Une face particulière du féminisme suédois
Tout un « réseau » en quelque sorte se met ici en branle, qu’on peut qualifier de « radical féministe »[1]. Anna Ardin est de cette mouvance. Elle est connue notamment pour avoir propagé un manuel sur les sept façons de se venger des hommes. Les policièr(e)s qui ont interrogé les protagonistes de cette affaire en sont proches aussi.
Quelques jours après, revenant de congé, la procureure en chef Marianne Ny annule l’annulation et rouvre le dossier. En dehors de sa fonction, Marianne Ny est par ailleurs une promotrice connue d’un durcissement des incriminations en matière de délits et crimes sexuels en Suède. Ensuite l’avocat Claes Borgstrom est « sollicité » pour prendre en charge les deux femmes. Borgstrom milite depuis longtemps avec Ny pour la même cause. Il plaide la culpabilité quasi ontologique et permanente des hommes en matière sexuelle.

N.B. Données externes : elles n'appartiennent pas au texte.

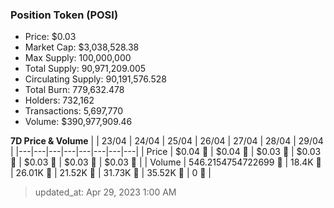 
  ### Position Token (POSI)
  - Price: $0.03
  - Market Cap: $3,038,528.38
  - Max Supply: 100,000,000
  - Total Supply: 90,971,209.005
  - Circulating Supply: 90,191,576.528
  - Total Burn: 779,632.478
  - Holders: 732,162
  - Transactions: 5,697,770
  - Volume: $390,977,909.46

  **7D Price & Volume**
  | | 23&#x2F;04 | 24&#x2F;04 | 25&#x2F;04 | 26&#x2F;04 | 27&#x2F;04 | 28&#x2F;04 | 29&#x2F;04 |
  |---|---|---|---|---|---|---|---|
  | Price | $0.04 🔻 | $0.04 🔻 | $0.03 🔻 | $0.03 🔻 | $0.03 🔻 | $0.03 🚀 | $0.03 🔻 |
  | Volume | 546.2154754722699 🔻 | 18.4K 🚀 | 26.01K 🚀 | 21.52K 🔻 | 31.73K 🚀 | 35.52K 🚀 | 0 🔻 |

  > updated_at: Apr 29, 2023 1:00 AM
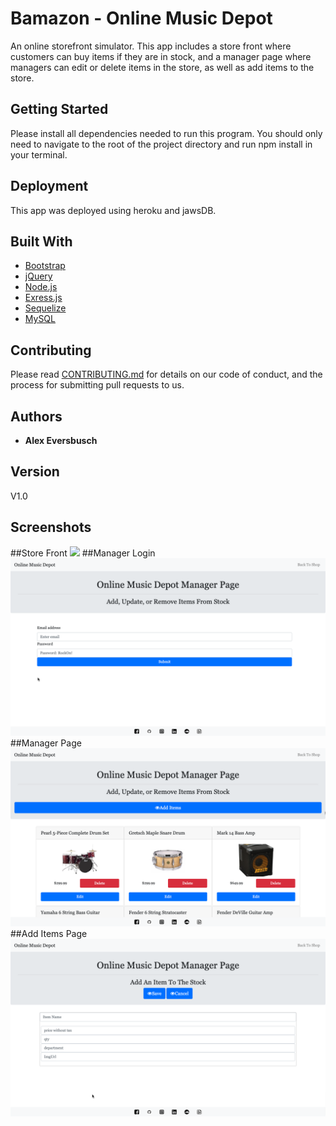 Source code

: # Bamazon - Online Music Depot

An online storefront simulator. This app includes a store front where customers can buy items if they are in stock, and a manager page where managers can edit or delete items in the store, as well as add items to the store. 

## Getting Started

Please install all dependencies needed to run this program. You should only need to navigate to the root of the project directory and run npm install in your terminal. 

## Deployment

This app was deployed using heroku and jawsDB.

## Built With

* [Bootstrap](https://getbootstrap.com/docs/4.3/getting-started/introduction/)
* [jQuery](https://api.jquery.com/)
* [Node.js](https://nodejs.org/en/docs/)
* [Exress.js](https://expressjs.com/en/starter/installing.html)
* [Sequelize](http://docs.sequelizejs.com/)
* [MySQL](https://dev.mysql.com/doc/)

## Contributing

Please read [CONTRIBUTING.md](https://gist.github.com/PurpleBooth/b24679402957c63ec426) for details on our code of conduct, and the process for submitting pull requests to us.

## Authors

* **Alex Eversbusch** 

## Version

V1.0

## Screenshots
##Store Front
![](.public/images/onlinemusicstore1.png)
##Manager Login
![](./public/images/managerlogin.png)
##Manager Page
![](./public/images/managerpage.png)
##Add Items Page
![](./public/images/additempage.png)

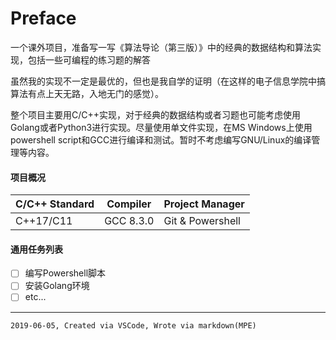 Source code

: # Preface

一个课外项目，准备写一写《算法导论（第三版）》中的经典的数据结构和算法实现，包括一些可编程的练习题的解答

虽然我的实现不一定是最优的，但也是我自学的证明（在这样的电子信息学院中搞算法有点上天无路，入地无门的感觉）。

整个项目主要用C/C++实现，对于经典的数据结构或者习题也可能考虑使用Golang或者Python3进行实现。尽量使用单文件实现，在MS Windows上使用powershell script和GCC进行编译和测试。暂时不考虑编写GNU/Linux的编译管理等内容。

#### 项目概况

C/C++ Standard | Compiler | Project Manager
---| ---| ---
C++17/C11 | GCC 8.3.0 | Git & Powershell 


#### 通用任务列表

- [ ] 编写Powershell脚本
- [ ] 安装Golang环境
- [ ] etc...

--- 
` 2019-06-05, Created via VSCode, Wrote via markdown(MPE) ` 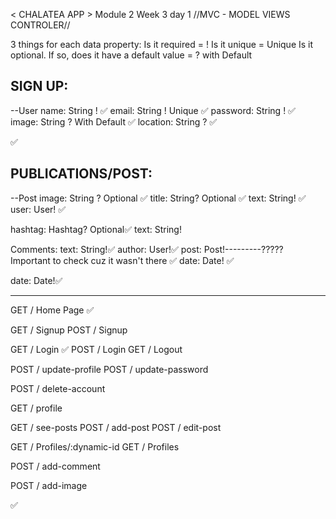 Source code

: <!-- @format -->

< CHALATEA APP > Module 2 Week 3 day 1
//MVC - MODEL VIEWS CONTROLER//

3 things for each data property:
Is it required = !
Is it unique = Unique
Is it optional. If so, does it have a default value = ? with Default

## SIGN UP:

--User
name: String ! ✅
email: String ! Unique ✅
password: String ! ✅
image: String ? With Default ✅
location: String ? ✅

<!-- socialMedias: ['linkedin', 'github', 'twitter']? = [] we will decide it later on--> ✅

<!-- jobTitle: String?
cohort: String?
slack: String?
personalSite: String?
jobLocation: String? -->

## PUBLICATIONS/POST:

--Post
image: String ? Optional ✅
title: String? Optional ✅
text: String! ✅
user: User! ✅

hashtag: Hashtag? Optional✅
text: String!

Comments:
text: String!✅
author: User!✅
post: Post!---------????? Important to check cuz it wasn't there ✅
date: Date! ✅

date: Date!✅

---

GET / Home Page ✅

GET / Signup
POST / Signup

GET / Login ✅
POST / Login
GET / Logout

POST / update-profile
POST / update-password

POST / delete-account

GET / profile

GET / see-posts
POST / add-post
POST / edit-post

GET / Profiles/:dynamic-id
GET / Profiles

POST / add-comment

POST / add-image

<!-- GET / map-view IS IT  NECEESSARY????-->

✅
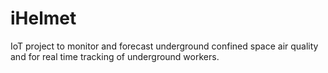 # iHelmet
IoT project to monitor and forecast underground confined space air quality and for real time tracking of underground workers.
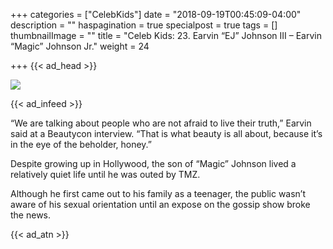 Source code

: +++
categories = ["CelebKids"]
date = "2018-09-19T00:45:09-04:00"
description = ""
haspagination = true
specialpost = true
tags = []
thumbnailImage = ""
title = "Celeb Kids: 23. Earvin “EJ” Johnson III – Earvin “Magic” Johnson Jr."
weight = 24

+++
{{< ad_head >}}

![](/uploads/8.jpg)

{{< ad_infeed >}}

“We are talking about people who are not afraid to live their truth,” Earvin said at a Beautycon interview. “That is what beauty is all about, because it’s in the eye of the beholder, honey.”

Despite growing up in Hollywood, the son of “Magic” Johnson lived a relatively quiet life until he was outed by TMZ.

Although he first came out to his family as a teenager, the public wasn’t aware of his sexual orientation until an expose on the gossip show broke the news.

{{< ad_atn >}}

Tout ceci constitue la première « connexion » en quelque sorte qui s’abat sur Assange. Un réseau idéologico- politico – judicaire, conservateur comme social-démocrate, qui va d’ailleurs abondamment déraper dans la gestion de ce dossier. Les irrégularités sont nombreuses. Ce qui caractérise le traitement judiciaire de cette affaire c’est que presque rien n’est fait pour sortir de la phase d’investigation préliminaire et pour aboutir à une inculpation. L’idée Assange = violeur se répand partout alors qu’il n’est pas inculpé. Sans inculpation formelle, ses avocats n’ont pas accès à tout le dossier. Or s’y trouvent des SMS et tweets échangés entre les deux femmes, qui disculperaient Assange. En effet les avocats ont pu en visualiser certains, tandis que d’autres, que les femmes avaient tenté d’effacer de Twitter, ont été retrouvés par des internautes efficaces….
Lenteurs judicaires délibérées
Après sa première déposition, Assange n’est pas interrogé pendant un mois, malgré ses demandes répétées. Lorsqu’il se décide à partir pour Berlin et puis Londres, il en obtient l’autorisation.

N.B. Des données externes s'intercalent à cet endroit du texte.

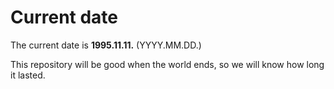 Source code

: # Current date

The current date is **1995.11.11.** (YYYY.MM.DD.)

This repository will be good when the world ends, so we will know how long it lasted. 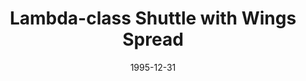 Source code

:---
component_id: skyhop10
title: "Lambda-class Shuttle with Wings Spread"
authors: 
    - "Tony Benge"
date: 1995-12-31
filename: "skyhop10.zip"
component_type: "3do"
cover: 
description: "A 3DO model of an INCOM T-16 Skyhopper."
---
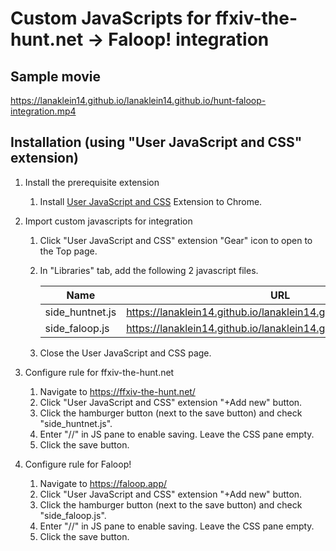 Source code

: # Custom JavaScripts for ffxiv-the-hunt.net -> Faloop! integration

## Sample movie

https://lanaklein14.github.io/lanaklein14.github.io/hunt-faloop-integration.mp4

## Installation (using "User JavaScript and CSS" extension)

1. Install the prerequisite extension
   1. Install [User JavaScript and CSS](https://chrome.google.com/webstore/detail/user-javascript-and-css/nbhcbdghjpllgmfilhnhkllmkecfmpld) Extension to Chrome.

1. Import custom javascripts for integration
   1. Click "User JavaScript and CSS" extension "Gear" icon to open to the Top page.
   1. In "Libraries" tab, add the following 2 javascript files.
   
      Name | URL
      ------------ | -------------
      side_huntnet.js | https://lanaklein14.github.io/lanaklein14.github.io/side_huntnet.js
      side_faloop.js | https://lanaklein14.github.io/lanaklein14.github.io/side_faloop.js

   1. Close the User JavaScript and CSS page.

1. Configure rule for ffxiv-the-hunt.net
   1. Navigate to https://ffxiv-the-hunt.net/ 
   1. Click "User JavaScript and CSS" extension "+Add new" button.
   1. Click the hamburger button (next to the save button) and check "side_huntnet.js".
   1. Enter "//" in JS pane to enable saving. Leave the CSS pane empty.
   1. Click the save button.
   
1. Configure rule for Faloop!
   1. Navigate to https://faloop.app/ 
   1. Click "User JavaScript and CSS" extension "+Add new" button.
   1. Click the hamburger button (next to the save button) and check "side_faloop.js".
   1. Enter "//" in JS pane to enable saving. Leave the CSS pane empty.
   1. Click the save button.
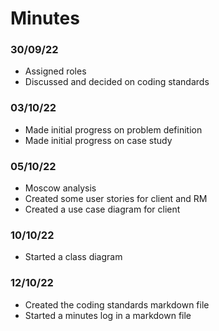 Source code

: # Minutes

### 30/09/22
- Assigned roles
- Discussed and decided on coding standards

### 03/10/22
- Made initial progress on problem definition
- Made initial progress on case study

### 05/10/22
- Moscow analysis
- Created some user stories for client and RM
- Created a use case diagram for client

### 10/10/22
- Started a class diagram

### 12/10/22
- Created the coding standards markdown file
- Started a minutes log in a markdown file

Après son arrivée en Grande-Bretagne, la procureure lance un mandat d’arrêt européen contre lui. Entretemps, Assange, son équipe et ses avocats ont collecté suffisamment d’indications laissant penser que les pressions américaines sur la Suède pourrait déboucher sur une extradition vers les USA s’il retournait à Stockholm. Et les Suédois refusent de donner des garanties quant à une non-extradition. Après avoir perdu tous ses recours en Grande-Bretagne pour éviter le renvoi en Suède, Assange se réfugie alors à l’ambassade d’Equateur en juin 2012, avec les suites qu’on connaît.

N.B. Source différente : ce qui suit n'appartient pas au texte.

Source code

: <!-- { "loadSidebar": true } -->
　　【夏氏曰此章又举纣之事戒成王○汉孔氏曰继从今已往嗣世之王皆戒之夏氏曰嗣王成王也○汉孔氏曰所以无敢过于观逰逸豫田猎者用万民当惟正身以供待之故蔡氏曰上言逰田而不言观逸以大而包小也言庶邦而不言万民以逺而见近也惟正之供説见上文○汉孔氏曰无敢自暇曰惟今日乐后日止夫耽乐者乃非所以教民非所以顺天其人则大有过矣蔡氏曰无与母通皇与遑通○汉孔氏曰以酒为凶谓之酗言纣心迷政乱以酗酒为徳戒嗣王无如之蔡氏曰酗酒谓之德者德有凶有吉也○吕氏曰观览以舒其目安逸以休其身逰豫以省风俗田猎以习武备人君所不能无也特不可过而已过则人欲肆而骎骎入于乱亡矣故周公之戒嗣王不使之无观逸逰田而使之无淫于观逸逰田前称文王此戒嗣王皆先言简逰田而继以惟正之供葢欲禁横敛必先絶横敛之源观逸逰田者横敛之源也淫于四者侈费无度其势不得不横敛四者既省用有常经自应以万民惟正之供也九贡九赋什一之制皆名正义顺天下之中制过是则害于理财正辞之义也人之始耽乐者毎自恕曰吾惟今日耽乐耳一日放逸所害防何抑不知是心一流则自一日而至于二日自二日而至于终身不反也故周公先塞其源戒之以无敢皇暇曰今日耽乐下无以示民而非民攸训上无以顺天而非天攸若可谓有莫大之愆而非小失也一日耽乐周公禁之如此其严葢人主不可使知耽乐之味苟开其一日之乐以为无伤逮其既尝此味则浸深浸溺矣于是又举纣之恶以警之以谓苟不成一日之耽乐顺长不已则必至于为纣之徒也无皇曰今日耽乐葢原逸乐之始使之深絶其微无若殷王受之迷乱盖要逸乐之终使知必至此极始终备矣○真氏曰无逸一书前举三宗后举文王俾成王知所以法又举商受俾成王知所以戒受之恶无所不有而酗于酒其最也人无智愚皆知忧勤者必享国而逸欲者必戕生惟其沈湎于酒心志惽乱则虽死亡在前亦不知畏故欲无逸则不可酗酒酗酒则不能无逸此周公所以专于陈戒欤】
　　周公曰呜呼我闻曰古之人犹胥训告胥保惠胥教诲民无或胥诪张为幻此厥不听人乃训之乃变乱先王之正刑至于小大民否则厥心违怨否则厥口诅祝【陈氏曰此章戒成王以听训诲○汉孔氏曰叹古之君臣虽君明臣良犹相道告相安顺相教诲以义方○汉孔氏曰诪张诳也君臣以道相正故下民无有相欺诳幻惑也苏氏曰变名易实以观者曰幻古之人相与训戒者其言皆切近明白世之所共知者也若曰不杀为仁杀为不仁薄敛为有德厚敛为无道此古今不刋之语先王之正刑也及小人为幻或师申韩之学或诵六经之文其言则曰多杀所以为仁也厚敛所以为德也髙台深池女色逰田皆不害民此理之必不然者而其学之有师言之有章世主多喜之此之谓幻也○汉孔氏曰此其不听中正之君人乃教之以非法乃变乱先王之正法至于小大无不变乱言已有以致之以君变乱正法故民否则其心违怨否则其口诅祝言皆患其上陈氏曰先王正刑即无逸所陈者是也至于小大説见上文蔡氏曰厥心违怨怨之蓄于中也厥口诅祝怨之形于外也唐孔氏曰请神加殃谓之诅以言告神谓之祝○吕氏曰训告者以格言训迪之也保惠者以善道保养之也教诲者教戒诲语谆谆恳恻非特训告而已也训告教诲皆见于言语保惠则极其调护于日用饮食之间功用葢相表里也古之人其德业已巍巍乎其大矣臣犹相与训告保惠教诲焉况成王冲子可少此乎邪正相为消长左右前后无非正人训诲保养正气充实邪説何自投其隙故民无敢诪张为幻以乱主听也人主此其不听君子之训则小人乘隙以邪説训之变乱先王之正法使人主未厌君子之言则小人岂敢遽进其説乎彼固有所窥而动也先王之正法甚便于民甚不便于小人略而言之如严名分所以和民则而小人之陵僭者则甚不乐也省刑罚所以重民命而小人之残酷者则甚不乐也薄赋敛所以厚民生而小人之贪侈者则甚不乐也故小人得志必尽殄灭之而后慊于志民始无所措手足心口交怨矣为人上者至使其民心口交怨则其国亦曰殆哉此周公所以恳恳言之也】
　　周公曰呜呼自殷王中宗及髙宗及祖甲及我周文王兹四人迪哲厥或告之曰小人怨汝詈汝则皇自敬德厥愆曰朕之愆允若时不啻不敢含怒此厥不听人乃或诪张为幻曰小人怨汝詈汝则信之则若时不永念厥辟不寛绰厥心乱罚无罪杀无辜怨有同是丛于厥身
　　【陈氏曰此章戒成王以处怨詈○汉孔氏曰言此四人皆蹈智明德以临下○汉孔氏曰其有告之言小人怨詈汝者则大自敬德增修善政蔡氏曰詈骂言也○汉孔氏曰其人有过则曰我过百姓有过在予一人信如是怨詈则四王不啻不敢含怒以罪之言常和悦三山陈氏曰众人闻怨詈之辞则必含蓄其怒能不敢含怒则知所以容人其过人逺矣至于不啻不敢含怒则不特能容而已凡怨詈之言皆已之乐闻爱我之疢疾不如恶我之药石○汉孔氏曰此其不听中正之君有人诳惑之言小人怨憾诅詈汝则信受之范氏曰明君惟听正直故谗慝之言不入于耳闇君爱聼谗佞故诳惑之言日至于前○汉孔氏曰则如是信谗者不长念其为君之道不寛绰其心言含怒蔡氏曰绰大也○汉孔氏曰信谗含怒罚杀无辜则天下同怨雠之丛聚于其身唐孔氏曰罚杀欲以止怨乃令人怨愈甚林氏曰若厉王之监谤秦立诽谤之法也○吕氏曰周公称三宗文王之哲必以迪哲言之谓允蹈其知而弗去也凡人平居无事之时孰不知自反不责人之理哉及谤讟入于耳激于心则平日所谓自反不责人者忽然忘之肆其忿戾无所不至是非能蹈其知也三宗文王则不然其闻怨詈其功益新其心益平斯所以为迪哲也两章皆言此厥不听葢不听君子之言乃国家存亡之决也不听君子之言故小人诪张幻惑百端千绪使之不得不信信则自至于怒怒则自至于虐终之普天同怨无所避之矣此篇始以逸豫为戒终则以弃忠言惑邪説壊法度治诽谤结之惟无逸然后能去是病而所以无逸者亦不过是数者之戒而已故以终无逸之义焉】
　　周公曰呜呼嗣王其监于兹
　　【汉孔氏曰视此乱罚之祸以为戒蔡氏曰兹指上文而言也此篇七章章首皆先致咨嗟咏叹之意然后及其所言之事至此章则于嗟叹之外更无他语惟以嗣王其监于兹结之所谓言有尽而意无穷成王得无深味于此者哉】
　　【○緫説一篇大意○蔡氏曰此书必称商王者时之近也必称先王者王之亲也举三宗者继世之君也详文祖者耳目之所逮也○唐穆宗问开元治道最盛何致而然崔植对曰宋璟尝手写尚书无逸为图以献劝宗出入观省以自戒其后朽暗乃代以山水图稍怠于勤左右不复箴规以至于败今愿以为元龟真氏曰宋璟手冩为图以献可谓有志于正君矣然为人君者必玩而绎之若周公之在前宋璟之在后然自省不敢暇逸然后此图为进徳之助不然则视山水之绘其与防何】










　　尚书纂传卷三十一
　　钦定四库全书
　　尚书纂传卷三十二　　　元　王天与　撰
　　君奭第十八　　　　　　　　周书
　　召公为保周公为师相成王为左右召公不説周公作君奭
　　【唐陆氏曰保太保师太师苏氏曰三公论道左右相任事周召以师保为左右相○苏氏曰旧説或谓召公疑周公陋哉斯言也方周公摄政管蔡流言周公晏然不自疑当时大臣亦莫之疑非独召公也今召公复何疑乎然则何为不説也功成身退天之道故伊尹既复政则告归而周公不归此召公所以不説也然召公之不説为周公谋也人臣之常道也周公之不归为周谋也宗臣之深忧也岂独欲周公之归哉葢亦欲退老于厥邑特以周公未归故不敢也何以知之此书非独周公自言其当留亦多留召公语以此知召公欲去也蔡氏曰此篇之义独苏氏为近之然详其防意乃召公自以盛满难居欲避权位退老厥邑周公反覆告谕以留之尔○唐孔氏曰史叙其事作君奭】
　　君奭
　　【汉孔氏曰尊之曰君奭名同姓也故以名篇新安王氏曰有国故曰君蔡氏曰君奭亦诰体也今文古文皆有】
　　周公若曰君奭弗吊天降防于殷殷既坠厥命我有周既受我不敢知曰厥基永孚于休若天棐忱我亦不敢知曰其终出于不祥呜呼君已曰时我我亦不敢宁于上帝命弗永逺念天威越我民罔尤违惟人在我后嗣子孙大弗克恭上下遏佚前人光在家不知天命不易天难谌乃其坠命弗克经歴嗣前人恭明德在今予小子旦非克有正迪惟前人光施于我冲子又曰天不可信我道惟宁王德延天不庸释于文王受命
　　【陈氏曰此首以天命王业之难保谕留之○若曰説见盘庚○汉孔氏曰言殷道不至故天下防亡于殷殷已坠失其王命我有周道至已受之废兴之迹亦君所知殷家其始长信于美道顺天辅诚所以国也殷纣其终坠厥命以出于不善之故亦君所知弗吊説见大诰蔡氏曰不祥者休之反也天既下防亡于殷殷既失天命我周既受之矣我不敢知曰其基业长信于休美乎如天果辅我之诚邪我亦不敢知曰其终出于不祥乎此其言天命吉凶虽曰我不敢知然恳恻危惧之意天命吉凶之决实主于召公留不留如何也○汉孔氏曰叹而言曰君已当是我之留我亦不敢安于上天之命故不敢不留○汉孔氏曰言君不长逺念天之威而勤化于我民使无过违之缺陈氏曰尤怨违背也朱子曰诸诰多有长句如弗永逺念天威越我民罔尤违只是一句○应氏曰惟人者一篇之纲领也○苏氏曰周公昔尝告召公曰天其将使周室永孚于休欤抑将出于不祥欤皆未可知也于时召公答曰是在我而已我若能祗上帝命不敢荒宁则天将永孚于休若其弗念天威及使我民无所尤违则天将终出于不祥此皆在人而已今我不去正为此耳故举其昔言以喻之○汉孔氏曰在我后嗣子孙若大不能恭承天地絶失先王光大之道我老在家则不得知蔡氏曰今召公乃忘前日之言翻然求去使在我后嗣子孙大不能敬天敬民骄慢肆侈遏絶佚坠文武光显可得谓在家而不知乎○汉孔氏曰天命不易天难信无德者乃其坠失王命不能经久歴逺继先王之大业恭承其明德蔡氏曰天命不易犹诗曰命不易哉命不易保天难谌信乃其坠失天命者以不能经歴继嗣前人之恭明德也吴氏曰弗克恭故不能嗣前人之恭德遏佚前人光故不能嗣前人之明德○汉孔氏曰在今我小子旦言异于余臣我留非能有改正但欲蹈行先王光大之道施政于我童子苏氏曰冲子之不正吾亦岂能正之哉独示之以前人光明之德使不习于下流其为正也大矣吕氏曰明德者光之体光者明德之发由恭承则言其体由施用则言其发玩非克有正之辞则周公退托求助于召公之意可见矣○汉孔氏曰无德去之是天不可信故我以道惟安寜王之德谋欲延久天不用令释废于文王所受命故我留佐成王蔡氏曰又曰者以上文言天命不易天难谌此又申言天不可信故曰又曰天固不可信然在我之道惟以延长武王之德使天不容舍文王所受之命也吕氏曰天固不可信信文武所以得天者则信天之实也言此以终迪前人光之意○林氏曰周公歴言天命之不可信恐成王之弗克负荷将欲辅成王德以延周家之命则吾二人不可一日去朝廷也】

Alors que toutes les possibilités légales étaient offertes pour l’interroger à l’ambassade, la procureure Ny s’y refuse. Il faudra quatre ans pour que cet interrogatoire ait lieu, après que la Cour suprême suédoise ait contraint le parquet de Stockholm à y procéder.
Mieux, la journaliste Stefania Maurizi, de La Repubblica a mis la main sur les courriels échangés entre la procureure Ny et les magistrats britanniques. Ils montrent que ces derniers ont aussi tout fait pour empêcher cet interrogatoire à l’ambassade et en même temps dissuader les Suédois de se résoudre à classer le dossier.
Ces évènements et leur déroulement ont finalement pour effets qu’on ne mène pas l’enquête à bien, qu’Assange n’est pas inculpé mais toujours tenu en laisse et menacé, tout en étant confiné, incapable de bouger, et qu’on donne un maximum de temps aux Américains pour, de leur côté, monter un dossier contre Assange
Une « connexion » politique aussi
Pour les distraits, la Suède n’est plus vraiment l’image que le reste de l’Europe et du monde en avait il y a trente ans. La social-démocratie à la Olof Palme avec ses accents tiers-mondiste et autonome des grands blocs s’est affaiblie. Le monde politique et la société ont évolué clairement à droite, Au début du siècle, la Suède a effectué un virage majeur vers l’OTAN et l’atlantisme. Bosnie, Kosovo, Océan Indien, les militaires suédois participent à bon nombre d’opérations. Après le 9/11, la Suède a participé aux opérations en Afghanistan et plus tard en Libye. Les services de renseignement suédois se sont considérablement rapprochés des Américains. Ils furent zélés dans l’affaire des « prisons secrètes », les transferts et livraisons clandestines de prisonniers d’Afghanistan vers Guantanamo.
Cette collaboration devenue quasi structurelle a joué à plein dans la guerre déclarée par Washington contre Wikileaks et son fondateur Julian Assange : les USA ont demandé à tous les participants à la guerre en Afghanistan, dont la Suède évidemment, de s’investir totalement dans la chasse aux lanceurs d’alerte. De nombreuses informations montrent que les Suédois ont répondu présents aux sollicitations américaines et que, s’ils ne s’activaient pas assez, les Américains menaçaient de priver les services suédois des informations nécessaires à leur lutte antiterroriste locale.
Une partie de la classe politique suédoise est aujourd’hui proche des milieux du pouvoir à Washington. Personnage clé et emblématique de cette évolution qu’il a vivement promue, le très à droite Carl Bildt, ex-Premier ministre, ministre des Affaires étrangères au moment de l’interpellation de Julian Assange, ne fut pas en reste dans l’hostilité et les menaces affichées à l’égard de Wikileaks et de son fondateur. Il faut dire que l’implication de Bildt – chaud partisan de l’invasion de l’Irak – dans des entreprises d’armement US , et même comme « informateur » privilégié de Washington, avait été mise en évidence notamment par … des documents divulgués par Wikileaks.
La proximité entre les ennuis d’Assange en Suède et les pressions et sollicitations américaines sur Stockholm est tellement criante qu’elle pourrait expliquer la réouverture de l’investigation par la procureure Marianne Ny, ainsi que ses errances judiciaires ultérieures et irrégularités manifestes. On laissera le conditionnel, comme Assange lui-même le dit, car il n’y a pas de preuves formelles, comme Wikileaks a toujours la rigueur d’en produire. Ce qui est quasi certain en tout cas, c’est qu’une extradition de la Suède vers les USA était discutée et souhaitée par les USA, et que les craintes d’Assange étaient parfaitement fondées, qui l’ont amené à se réfugier à l’ambassade d’Equateur à Londres, avec l’issue qu’on sait aujourd’hui.